Posts Tagged ‘eating out’

It’s a “guy” thing

July 10, 2010

I have yet another pet peeve.  Is it possible to have too many?  I don’t think so.  Case in point, dining out…

I took my beautiful girl out for dinner last night to a nice restaurant. Not quite formal dining but right up there.  Clean jeans, vintage T-shirt, I even shaved the night before.  Anyway, we arrive early to beat the crowds and BB asks for a booth (for our cozy rendezvous) and after a slight delay, we were cheerfully assigned one.  The manager’s seating person steps up and directs us “guys” to where we will be enjoying the next 1.5 hours of the evening.  

It irritates me to be out with my wife and hear us being refered to as the “guys”.  If we were in a sports bar or attending a monster truck event at the local arena, I would concur we probably were just a couple of “guys” out having a good time.  But my sweetheart was looking fairly fab and being addressed as “guys” seemed to diminish that a little in my mind.  So after beckoning us to “swagger along behind” I said, “We guys would love to follow you.”  My always intuitive better half smiled and said, “There’s a new post for you!” and so here it is.

As stated previously on AMRFP (Let Me Call You Sweetheart,   01/06/07 )  I do not mind a little familiarity with my servers, but that is just me.  When it comes to dining out with my wife at a nice restaurant, I would like a little more proper decorum. 

So how does one distinguish between being or not being called “honey”, “babe”, “sweetheart” or “guys” when assisting patrons at an eatery?  Simple.  If there is sawdust on the floor, the people coming through your door are probably “guys”.

  If there is a television set anywhere within the public area for viewing, the cheers and jeers you are hearing probably are coming from the “guys”. 

If you serve pickled pigs feet, Slim Jims, chicken wings or Bar-B-Q ribs, the people wiping their mouths on their shirt sleeves are without a doubt “guys”.  If your all-night Diner is within 500 feet of a truck stop, chances are the people pluggin’ quarters into the jukebox are “guys”. 

You can call me “sweetheart” in front of my wife if you have the kahunas, but not if you are a “guy”.  That would be too awkward.  “Guys” should not call guys “babe”, “honey”, “dear” , “sweetheart”, “pumpkin” “swivel hips”, “daffodil” or “sweet cheeks”, it is just too weird sounding.
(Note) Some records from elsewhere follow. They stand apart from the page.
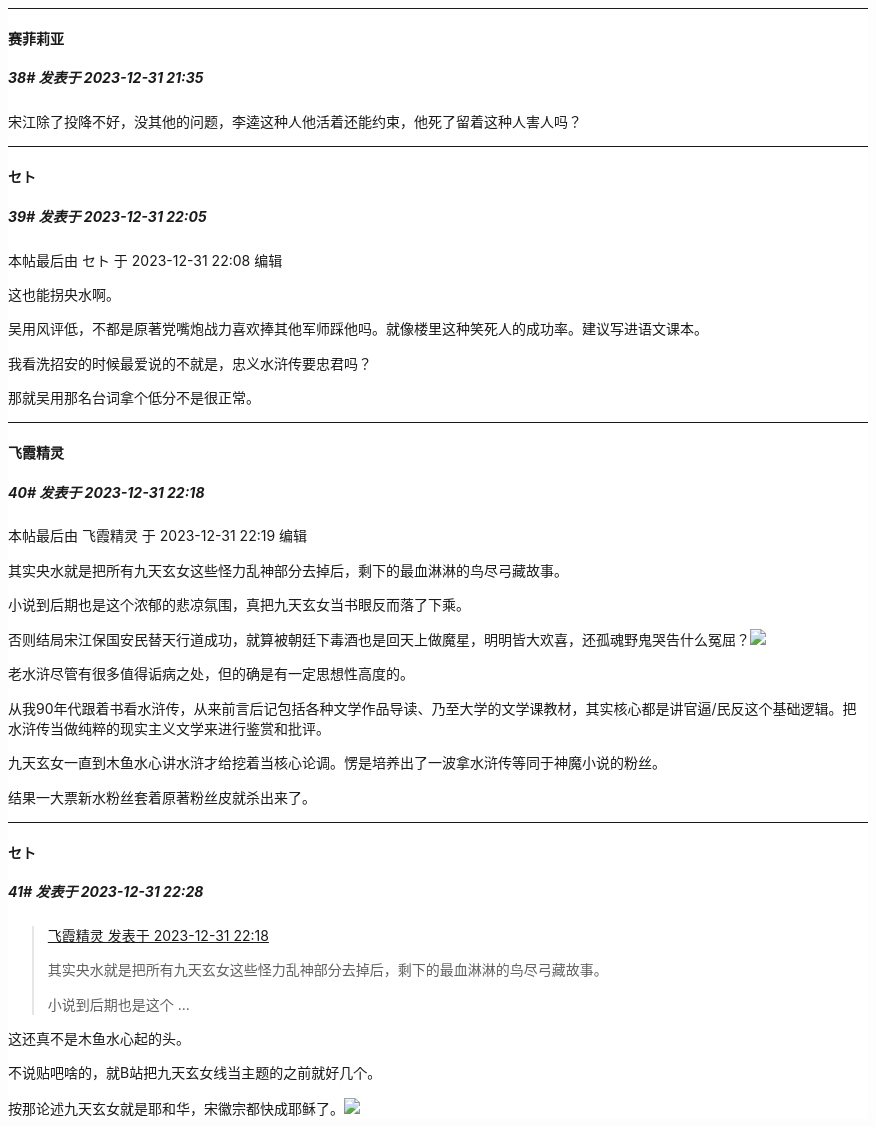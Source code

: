 *****

####  赛菲莉亚  
##### 38#       发表于 2023-12-31 21:35

宋江除了投降不好，没其他的问题，李逵这种人他活着还能约束，他死了留着这种人害人吗？

*****

####  セト  
##### 39#       发表于 2023-12-31 22:05

 本帖最后由 セト 于 2023-12-31 22:08 编辑 

这也能拐央水啊。

吴用风评低，不都是原著党嘴炮战力喜欢捧其他军师踩他吗。就像楼里这种笑死人的成功率。建议写进语文课本。

我看洗招安的时候最爱说的不就是，忠义水浒传要忠君吗？

那就吴用那名台词拿个低分不是很正常。

*****

####  飞霞精灵  
##### 40#       发表于 2023-12-31 22:18

 本帖最后由 飞霞精灵 于 2023-12-31 22:19 编辑 

其实央水就是把所有九天玄女这些怪力乱神部分去掉后，剩下的最血淋淋的鸟尽弓藏故事。

小说到后期也是这个浓郁的悲凉氛围，真把九天玄女当书眼反而落了下乘。

否则结局宋江保国安民替天行道成功，就算被朝廷下毒酒也是回天上做魔星，明明皆大欢喜，还孤魂野鬼哭告什么冤屈？<img src="https://static.saraba1st.com/image/smiley/face2017/067.png" referrerpolicy="no-referrer">

老水浒尽管有很多值得诟病之处，但的确是有一定思想性高度的。

从我90年代跟着书看水浒传，从来前言后记包括各种文学作品导读、乃至大学的文学课教材，其实核心都是讲官逼/民反这个基础逻辑。把水浒传当做纯粹的现实主义文学来进行鉴赏和批评。

九天玄女一直到木鱼水心讲水浒才给挖着当核心论调。愣是培养出了一波拿水浒传等同于神魔小说的粉丝。

结果一大票新水粉丝套着原著粉丝皮就杀出来了。

*****

####  セト  
##### 41#       发表于 2023-12-31 22:28

<blockquote><a href="httphttps://bbs.saraba1st.com/2b/forum.php?mod=redirect&amp;goto=findpost&amp;pid=63496427&amp;ptid=2166079" target="_blank">飞霞精灵 发表于 2023-12-31 22:18</a>

其实央水就是把所有九天玄女这些怪力乱神部分去掉后，剩下的最血淋淋的鸟尽弓藏故事。

小说到后期也是这个 ...</blockquote>
这还真不是木鱼水心起的头。

不说贴吧啥的，就B站把九天玄女线当主题的之前就好几个。

按那论述九天玄女就是耶和华，宋徽宗都快成耶稣了。<img src="https://static.saraba1st.com/image/smiley/face2017/037.png" referrerpolicy="no-referrer">
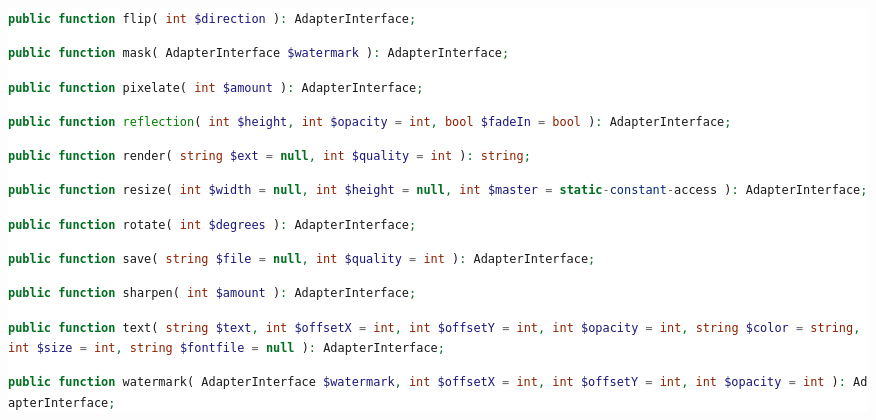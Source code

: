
 ```php
public function flip( int $direction ): AdapterInterface;
```



```php
public function mask( AdapterInterface $watermark ): AdapterInterface;
```



```php
public function pixelate( int $amount ): AdapterInterface;
```



```php
public function reflection( int $height, int $opacity = int, bool $fadeIn = bool ): AdapterInterface;
```



```php
public function render( string $ext = null, int $quality = int ): string;
```



```php
public function resize( int $width = null, int $height = null, int $master = static-constant-access ): AdapterInterface;
```



```php
public function rotate( int $degrees ): AdapterInterface;
```



```php
public function save( string $file = null, int $quality = int ): AdapterInterface;
```



```php
public function sharpen( int $amount ): AdapterInterface;
```



```php
public function text( string $text, int $offsetX = int, int $offsetY = int, int $opacity = int, string $color = string, int $size = int, string $fontfile = null ): AdapterInterface;
```



```php
public function watermark( AdapterInterface $watermark, int $offsetX = int, int $offsetY = int, int $opacity = int ): AdapterInterface;
```


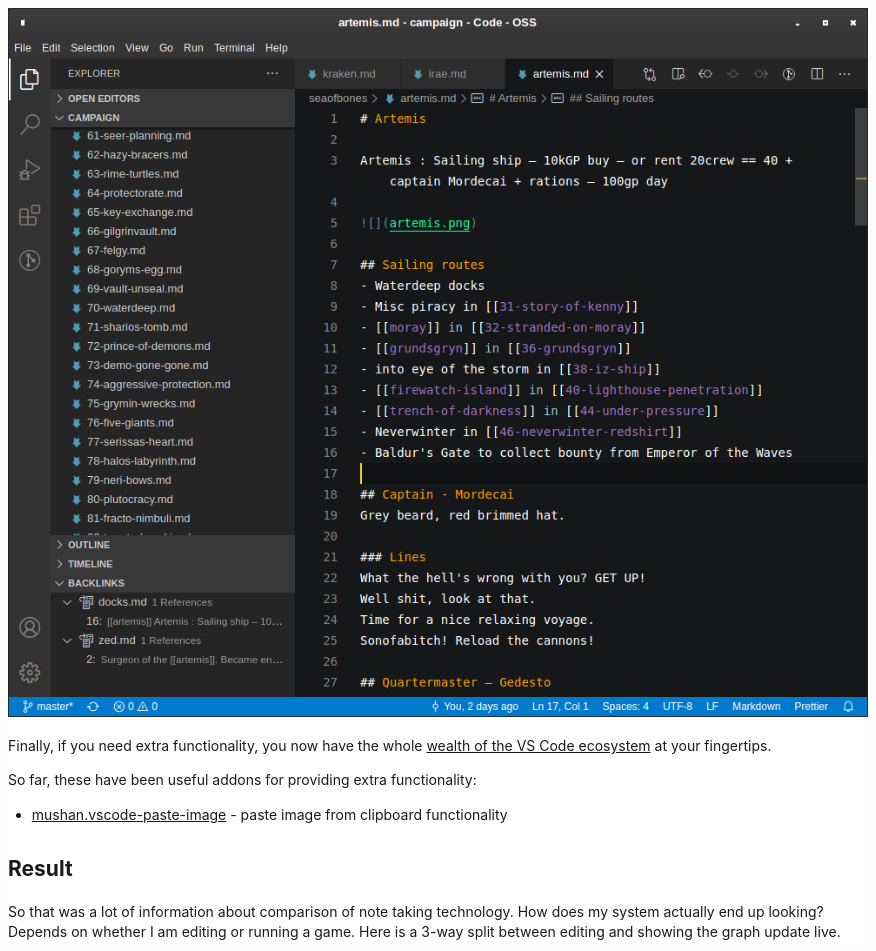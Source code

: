 ![foam backlinks seti](/imgs/foam/foam-backlinks.png)

Finally, if you need extra functionality, you now have the whole [wealth of the VS Code ecosystem](https://marketplace.visualstudio.com/) at your fingertips.

So far, these have been useful addons for providing extra functionality:

- [mushan.vscode-paste-image](https://marketplace.visualstudio.com/items?itemName=mushan.vscode-paste-image) - paste image from clipboard functionality

## Result
So that was a lot of information about comparison of note taking technology. How does my system actually end up looking? Depends on whether I am editing or running a game. Here is a 3-way split between editing and showing the graph update live.

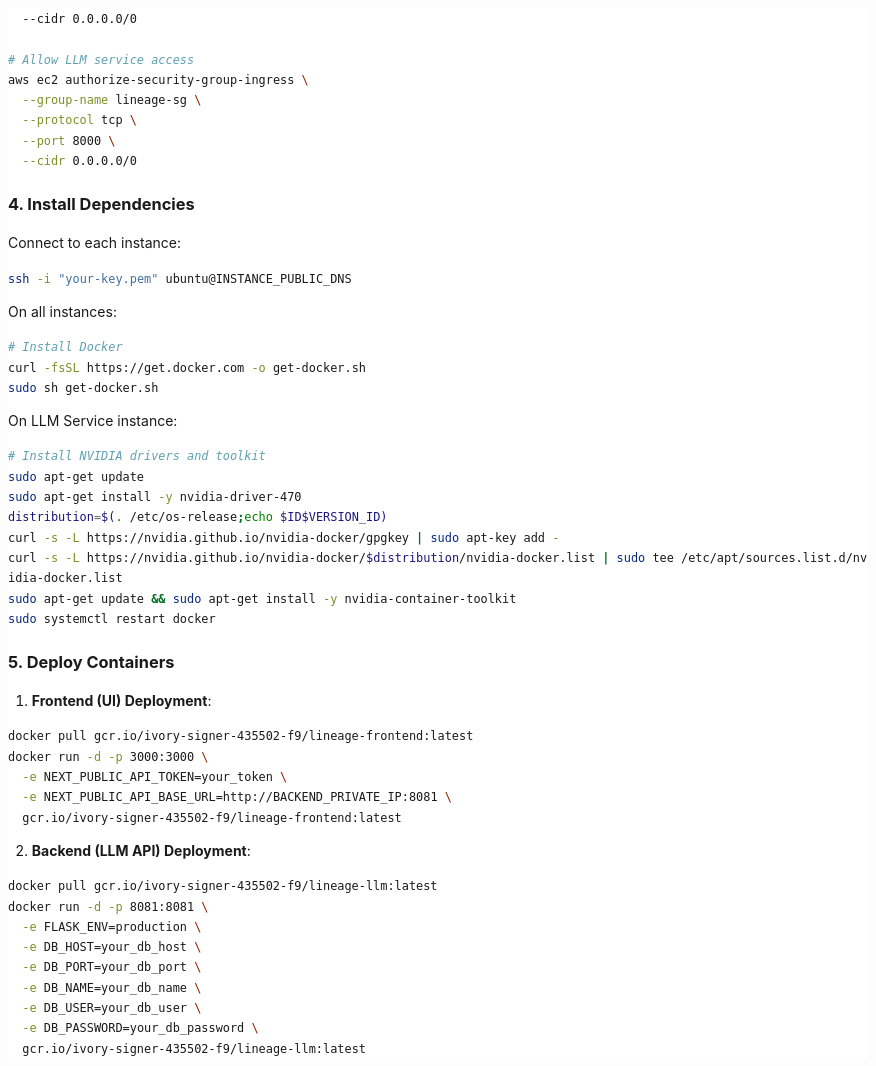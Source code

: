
 ```bash
  --cidr 0.0.0.0/0

# Allow LLM service access
aws ec2 authorize-security-group-ingress \
  --group-name lineage-sg \
  --protocol tcp \
  --port 8000 \
  --cidr 0.0.0.0/0
```

### 4. Install Dependencies

Connect to each instance:
```bash
ssh -i "your-key.pem" ubuntu@INSTANCE_PUBLIC_DNS
```

On all instances:
```bash
# Install Docker
curl -fsSL https://get.docker.com -o get-docker.sh
sudo sh get-docker.sh
```

On LLM Service instance:
```bash
# Install NVIDIA drivers and toolkit
sudo apt-get update
sudo apt-get install -y nvidia-driver-470
distribution=$(. /etc/os-release;echo $ID$VERSION_ID)
curl -s -L https://nvidia.github.io/nvidia-docker/gpgkey | sudo apt-key add -
curl -s -L https://nvidia.github.io/nvidia-docker/$distribution/nvidia-docker.list | sudo tee /etc/apt/sources.list.d/nvidia-docker.list
sudo apt-get update && sudo apt-get install -y nvidia-container-toolkit
sudo systemctl restart docker
```

### 5. Deploy Containers

1. **Frontend (UI) Deployment**:
```bash
docker pull gcr.io/ivory-signer-435502-f9/lineage-frontend:latest
docker run -d -p 3000:3000 \
  -e NEXT_PUBLIC_API_TOKEN=your_token \
  -e NEXT_PUBLIC_API_BASE_URL=http://BACKEND_PRIVATE_IP:8081 \
  gcr.io/ivory-signer-435502-f9/lineage-frontend:latest
```

2. **Backend (LLM API) Deployment**:
```bash
docker pull gcr.io/ivory-signer-435502-f9/lineage-llm:latest
docker run -d -p 8081:8081 \
  -e FLASK_ENV=production \
  -e DB_HOST=your_db_host \
  -e DB_PORT=your_db_port \
  -e DB_NAME=your_db_name \
  -e DB_USER=your_db_user \
  -e DB_PASSWORD=your_db_password \
  gcr.io/ivory-signer-435502-f9/lineage-llm:latest
```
“Guys” do like formal dining.  “Guys” enjoy ordering from the wine list, having appetizers, eating 4 course meals and scarfing down deserts that are large enough to satisfy 3 normal sized persons.  We marvel at the simplicity of using our charge cards and confidently figure out 20% gratuities without the little “helper” guidelines (more for exceptional service, of course) and we won’t bat an eye when our bill exceeds a measly $100 for the two of us.  Nope.  It is a guy thing to be able to go out and mingle with society incognito without the astigmatism of being cast as “guys” when you clearly are not in your “guys” mode.

While I am out with my fair one, I may be a guy “out of water” (and I am proud to be an ordinary guy with aspirations…) but she is my lady.  Always.  In that respect, I should reach an elevated status simply by association.

It is a guy thing. 

The women we choose to associate with reflects our good taste.  They in turn should qualify us as “gentlemen” in certain instances. 

A respectful person providing a service should be mindful of that.